Yesterday a bus tour
kept us occupied most of the day. Our first stop was the ancient site of Knossos, located approx.
5km south of Heraklion. The site is a partial ruin/ partial reconstruction of a
Minoan Palace from approx 3000 BC. The site was
first discovered in 1878 with excavation commencing in earnest around 1900.
When studying the site it is difficult to know where the mythological legends
end and where true history begins. Linked to various stories including that of
the Labyrinth and the Minotaur, the reconstruction is largely based on the
imagination of Arthur Evans. He was the principal archeologist who excavated
the site. Due to the use of wood and stucco, as opposed to stone, in the original
construction, little remains of the upper structures. The extensive use of wood
enabled the buildings to withstand earthquakes more successfully than a stone
structure. There does seem to be some evidence that the site was ultimately
destroyed around 1600 BC by a tsunami originating from the volcanic destruction
of Santorini. While the site is currently 5km inland from the Aegean
its northern section did originally border the sea and it was actually a key
Aegean port involved in trade with other centres of commerce.

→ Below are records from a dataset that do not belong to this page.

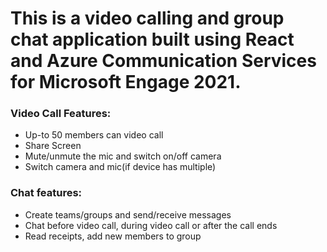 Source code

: # This is a video calling and group chat application built using React and Azure Communication Services for Microsoft Engage 2021. 
<h3>Video Call Features:</h3>
  <ul>
  <li>Up-to 50 members can video call</li>
  <li>Share Screen</li>
  <li>Mute/unmute the mic and switch on/off camera</li>
   <li>Switch camera and mic(if device has multiple)</li>
  </ul>
<h3>Chat features:</h3>
  <ul>
  <li>Create teams/groups and send/receive messages</li>
  <li>Chat before video call, during video call or after the call ends</li>
  <li>Read receipts, add new members to group</li>  
  </ul>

Following the Knossos tour the bus
travelled east along the coast for several km before turning south , ascending
to a level of 1000 meters in an area known as the Plateau of Lasithi. A fertile area measuring approx 12km
by 6, it is one of the key agricultural areas on the island. Much of the local
potato crop is grown here as well as apples, pears, cherries, figs, walnuts and
almonds. A brief stop afforded a visit to a monastery known by both the names
Kardiottissa and Panayia Kera, the latter meaning Precious Lady, the former
name relates to the ancient Greek names for both heart and walnut so its actual
meaning is debatable.
Lunch involved a
stop at a “traditional Greek tavern” That is tour guide lingo for a place
serving overpriced average food, and a kickback for the tour operator.
Following lunch we
made a brief stop at a family pottery ( more baksheesh for the tour guide!) then a final stop at a place known as Diktaio
Andro or the Psychro
Cave. According to Greek
Mythology this is where the mother of Zeus hid her son to prevent him from
being eaten by his father, the god
Apollo The visit involved a rather strenuous 20 minute hike up the side
of a mountain to reach the cave entrance, followed by a further 20 minutes to
enter and exit a cave that I found to be rather anticlimactic. Actually, after
seeing the ATM cave in Belize,
almost any cave pales in comparison.
Fresco reproduction-Knossos |
This morning a trip
by local bus to Heraklion took around 40 minutes. The first stop omnce we
reached the capital was the museum of archeology. Essentially under renovations
since 2006 only one room of key exhibits was on display. Several frescoes from Knossos were featured
along with many examples of pottery and jewelry from both the Minoan Period and
the later Dorian and Roman periods.
After leaving the
museum we walked through the downtown area, which features several pedestrian
streets. Primarily geared to tourists the area consists of mostly cafes,
souvenir shops and the occasional designer clothing shop offering expensive
clothing in sizes too small for the typical Canadian. A walk down to the old
port was rewarded with a glimpse of an old Venetian fortress as well as an old
Monastery and surrounding ruins under restoration.
The return to the
hotel was a little challenging as the destination signage on the buses was tricky to decipher. Fortunately a bus
driver steered us to the correct bus.
Arriving at the
hotel by 2pm we just caught the end of the lunch service then spent the
afternoon relaxing by the pool.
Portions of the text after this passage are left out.